[SOURCE DATA — start]

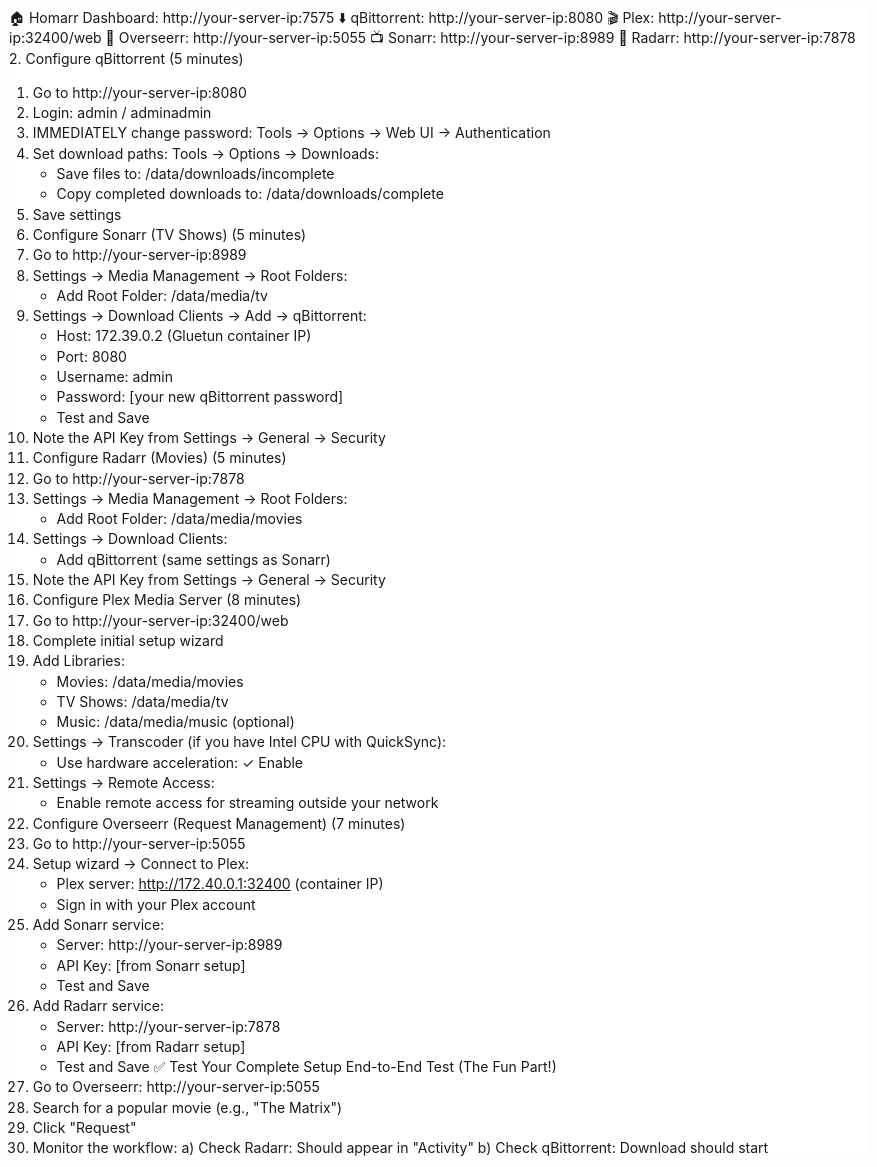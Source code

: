 🏠 Homarr Dashboard: http://your-server-ip:7575
⬇️ qBittorrent: http://your-server-ip:8080
🎬 Plex: http://your-server-ip:32400/web
📱 Overseerr: http://your-server-ip:5055
📺 Sonarr: http://your-server-ip:8989
🎥 Radarr: http://your-server-ip:7878
2. Configure qBittorrent (5 minutes)
1. Go to http://your-server-ip:8080
2. Login: admin / adminadmin
3. IMMEDIATELY change password: Tools → Options → Web UI → Authentication
4. Set download paths: Tools → Options → Downloads:
   - Save files to: /data/downloads/incomplete
   - Copy completed downloads to: /data/downloads/complete
5. Save settings
3. Configure Sonarr (TV Shows) (5 minutes)
1. Go to http://your-server-ip:8989
2. Settings → Media Management → Root Folders:
   - Add Root Folder: /data/media/tv
3. Settings → Download Clients → Add → qBittorrent:
   - Host: 172.39.0.2 (Gluetun container IP)
   - Port: 8080
   - Username: admin
   - Password: [your new qBittorrent password]
   - Test and Save
4. Note the API Key from Settings → General → Security
4. Configure Radarr (Movies) (5 minutes)
1. Go to http://your-server-ip:7878
2. Settings → Media Management → Root Folders:
   - Add Root Folder: /data/media/movies
3. Settings → Download Clients:
   - Add qBittorrent (same settings as Sonarr)
4. Note the API Key from Settings → General → Security
5. Configure Plex Media Server (8 minutes)
1. Go to http://your-server-ip:32400/web
2. Complete initial setup wizard
3. Add Libraries:
   - Movies: /data/media/movies
   - TV Shows: /data/media/tv
   - Music: /data/media/music (optional)
4. Settings → Transcoder (if you have Intel CPU with QuickSync):
   - Use hardware acceleration: ✓ Enable
5. Settings → Remote Access:
   - Enable remote access for streaming outside your network
6. Configure Overseerr (Request Management) (7 minutes)
1. Go to http://your-server-ip:5055
2. Setup wizard → Connect to Plex:
   - Plex server: http://172.40.0.1:32400 (container IP)
   - Sign in with your Plex account
3. Add Sonarr service:
   - Server: http://your-server-ip:8989
   - API Key: [from Sonarr setup]
   - Test and Save
4. Add Radarr service:
   - Server: http://your-server-ip:7878
   - API Key: [from Radarr setup]
   - Test and Save
✅ Test Your Complete Setup
End-to-End Test (The Fun Part!)
1. Go to Overseerr: http://your-server-ip:5055
2. Search for a popular movie (e.g., "The Matrix")
3. Click "Request"
4. Monitor the workflow:
   a) Check Radarr: Should appear in "Activity"
   b) Check qBittorrent: Download should start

[SOURCE DATA — finish]

(YOUR GOAL) From the line that has "- Movies: /data/media/movies" through the line that has "1. Go to http://your-server-ip:5055", copy every line exactly as it appears above, and leave out all others.

(FINISHED TASK)
   - Movies: /data/media/movies
   - TV Shows: /data/media/tv
   - Music: /data/media/music (optional)
4. Settings → Transcoder (if you have Intel CPU with QuickSync):
   - Use hardware acceleration: ✓ Enable
5. Settings → Remote Access:
   - Enable remote access for streaming outside your network
6. Configure Overseerr (Request Management) (7 minutes)
1. Go to http://your-server-ip:5055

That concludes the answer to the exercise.